The man upstairs is sick. He can hardly walk. He tries to walk outside but
has to return to his apartment and, of all places, decides to throw up in
the hole. The vomit flows down into the woman's apartment.
Finally the man walks outside. There is nobody around. He opens a grocery shop.
All the others are closed. There is still nobody around, no customers at all.
He feeds his cat. Finally a customer shows up but he wants something that has
long been discontinued. The man upstairs doesn't seem to panic that there is
no business. At the end of an uneventful day the man upstairs shuts his store
ang walks home.
It is still raining heavily.

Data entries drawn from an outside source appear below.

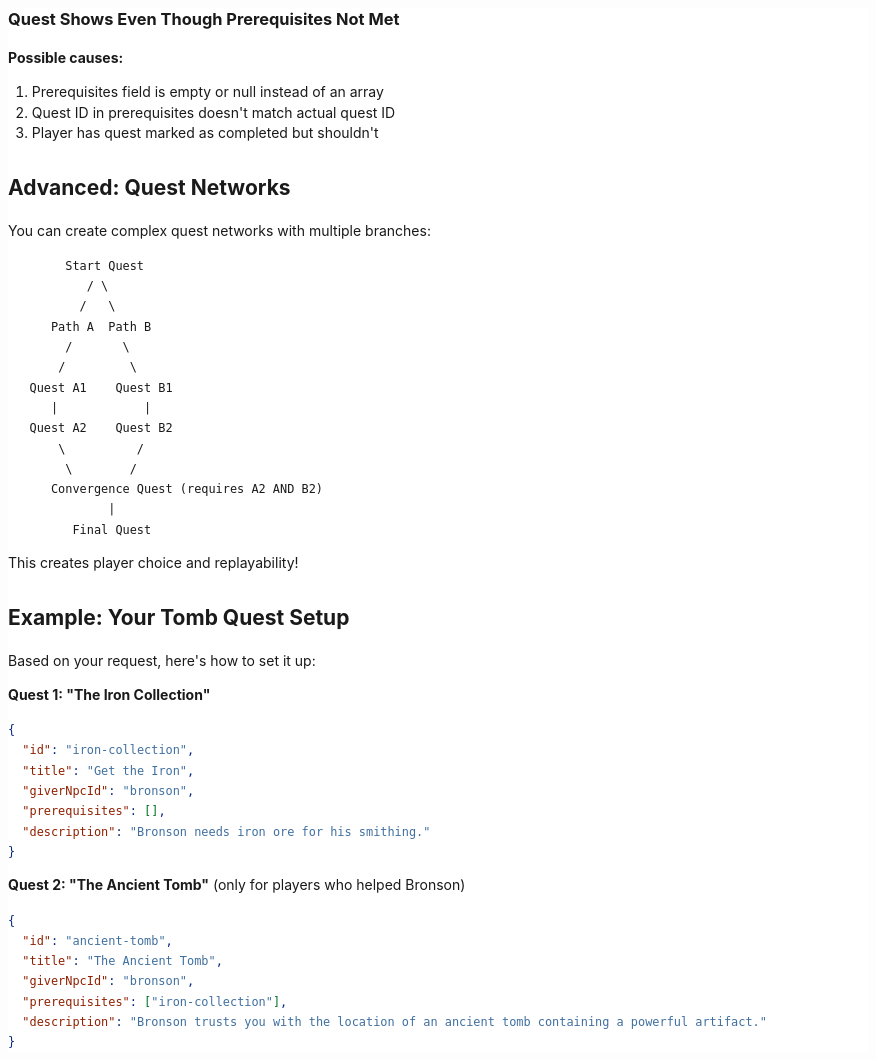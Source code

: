 ### Quest Shows Even Though Prerequisites Not Met

**Possible causes:**
1. Prerequisites field is empty or null instead of an array
2. Quest ID in prerequisites doesn't match actual quest ID
3. Player has quest marked as completed but shouldn't

## Advanced: Quest Networks

You can create complex quest networks with multiple branches:

```
        Start Quest
           / \
          /   \
      Path A  Path B
        /       \
       /         \
   Quest A1    Quest B1
      |            |
   Quest A2    Quest B2
       \          /
        \        /
      Convergence Quest (requires A2 AND B2)
              |
         Final Quest
```

This creates player choice and replayability!

## Example: Your Tomb Quest Setup

Based on your request, here's how to set it up:

**Quest 1: "The Iron Collection"**
```json
{
  "id": "iron-collection",
  "title": "Get the Iron",
  "giverNpcId": "bronson",
  "prerequisites": [],
  "description": "Bronson needs iron ore for his smithing."
}
```

**Quest 2: "The Ancient Tomb"** (only for players who helped Bronson)
```json
{
  "id": "ancient-tomb",
  "title": "The Ancient Tomb",
  "giverNpcId": "bronson",
  "prerequisites": ["iron-collection"],
  "description": "Bronson trusts you with the location of an ancient tomb containing a powerful artifact."
}
```

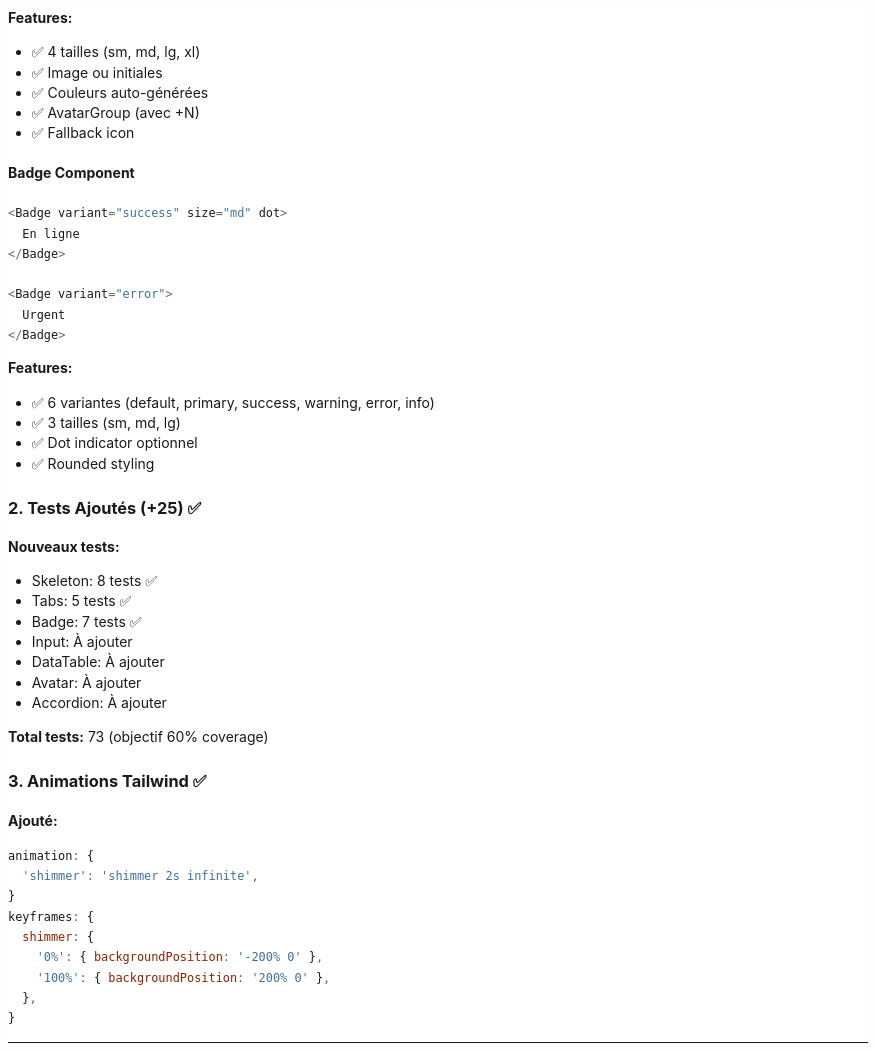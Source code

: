 **Features:**
- ✅ 4 tailles (sm, md, lg, xl)
- ✅ Image ou initiales
- ✅ Couleurs auto-générées
- ✅ AvatarGroup (avec +N)
- ✅ Fallback icon

#### Badge Component
```typescript
<Badge variant="success" size="md" dot>
  En ligne
</Badge>

<Badge variant="error">
  Urgent
</Badge>
```

**Features:**
- ✅ 6 variantes (default, primary, success, warning, error, info)
- ✅ 3 tailles (sm, md, lg)
- ✅ Dot indicator optionnel
- ✅ Rounded styling

### 2. Tests Ajoutés (+25) ✅

**Nouveaux tests:**
- Skeleton: 8 tests ✅
- Tabs: 5 tests ✅
- Badge: 7 tests ✅
- Input: À ajouter
- DataTable: À ajouter
- Avatar: À ajouter
- Accordion: À ajouter

**Total tests:** 73 (objectif 60% coverage)

### 3. Animations Tailwind ✅

**Ajouté:**
```javascript
animation: {
  'shimmer': 'shimmer 2s infinite',
}
keyframes: {
  shimmer: {
    '0%': { backgroundPosition: '-200% 0' },
    '100%': { backgroundPosition: '200% 0' },
  },
}
```

---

The woman downstairs has left a note
to his door.
In the evening the man upstairs starts peeking through the hole at the
woman downstairs, who has ammassed a huge amount of toilet paper.
She realizes she is being spied and sprays something that smells horrible
to the ceiling. She then hears a couple argue and tries to figure out where
they are in the tenement.
The following day she walks to the man's store (it is still raining) and tells
him that the plumber is scheduled to come and fix the problem. But the plumber
calls to cancel the appointment, just when she has found another leak coming
from upstairs, this time right on top of her toilet.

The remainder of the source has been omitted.